DEV Community

Developer deprogramming: Getting started in Event Sourcing

Barry O Sullivan on November 20, 2017

There are two things I wish I knew when I started building Event Sourced Apps. Always talk to the domain expert before building or designing anyt...

Read full post

Kasey Speakman • Nov 20 '17 • Edited

I really like your example. This resonates with my experience as well.

I have observed at least 2 main reasons for data that is traditionally CRUD.

For humans
- codes/names for identification - Because humans more easily recognize words than arbitrary numbers (IDs).
- descriptions/notes/status text for understanding context and history
For software, configuration affecting run-time operation - E.g. One course requires a grade of 70 to pass. Another course, 60.

These are really two orthogonal dimensions of a given concept, but are typically packaged together for convenience.

Side tangent: I find that almost invariably, the human side of the data requires some manner of set-based constraints... the kind typically found in relational databases. Example: Humans gets really confused if there are 2 MATH101 in the course catalog. Or if PASCAL100 (a deactivated course) shows up in the catalog.
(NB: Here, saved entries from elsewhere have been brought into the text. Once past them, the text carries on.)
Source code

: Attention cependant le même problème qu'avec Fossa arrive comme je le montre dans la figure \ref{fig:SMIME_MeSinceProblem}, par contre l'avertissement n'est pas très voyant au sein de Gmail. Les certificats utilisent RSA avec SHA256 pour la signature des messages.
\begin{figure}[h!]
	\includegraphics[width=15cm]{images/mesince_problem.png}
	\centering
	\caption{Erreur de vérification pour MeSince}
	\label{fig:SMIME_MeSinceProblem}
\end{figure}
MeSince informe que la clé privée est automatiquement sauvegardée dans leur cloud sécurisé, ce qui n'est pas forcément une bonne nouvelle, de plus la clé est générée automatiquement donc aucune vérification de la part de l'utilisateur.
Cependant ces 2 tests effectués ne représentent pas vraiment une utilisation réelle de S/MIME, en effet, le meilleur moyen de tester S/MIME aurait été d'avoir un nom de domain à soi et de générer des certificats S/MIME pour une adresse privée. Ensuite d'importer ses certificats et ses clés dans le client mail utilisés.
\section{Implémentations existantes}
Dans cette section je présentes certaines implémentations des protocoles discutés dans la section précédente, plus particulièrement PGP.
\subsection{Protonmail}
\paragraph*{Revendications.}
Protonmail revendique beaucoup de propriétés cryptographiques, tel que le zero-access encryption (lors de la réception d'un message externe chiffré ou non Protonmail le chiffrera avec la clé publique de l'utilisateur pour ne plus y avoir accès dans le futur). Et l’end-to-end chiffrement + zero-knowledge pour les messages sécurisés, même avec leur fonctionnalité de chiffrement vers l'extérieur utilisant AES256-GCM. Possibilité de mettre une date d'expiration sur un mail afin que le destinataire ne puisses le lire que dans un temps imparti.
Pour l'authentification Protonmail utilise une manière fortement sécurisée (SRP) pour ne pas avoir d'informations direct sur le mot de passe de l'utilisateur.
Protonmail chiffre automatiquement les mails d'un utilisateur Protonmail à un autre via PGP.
So some parts of the data must be indexed for human consumption. While practicing event sourcing, I've often thought I could use a "database" product that allows me to directly update different indexes without requiring them to be attached to a table. I guess it'd be a key-value store but one that allowed me to choose the key index algorithm (hash, b+, reverse, etc) on each collection. If you know of a database product that does this, let me know. For now, I use relational tables and attach indexes to them. It's less efficient (2 copies of key data, 2 places to update, relational engine overhead), but it's already a solved problem.

K • Nov 20 '17

how do event stores handle binary data updates efficiently?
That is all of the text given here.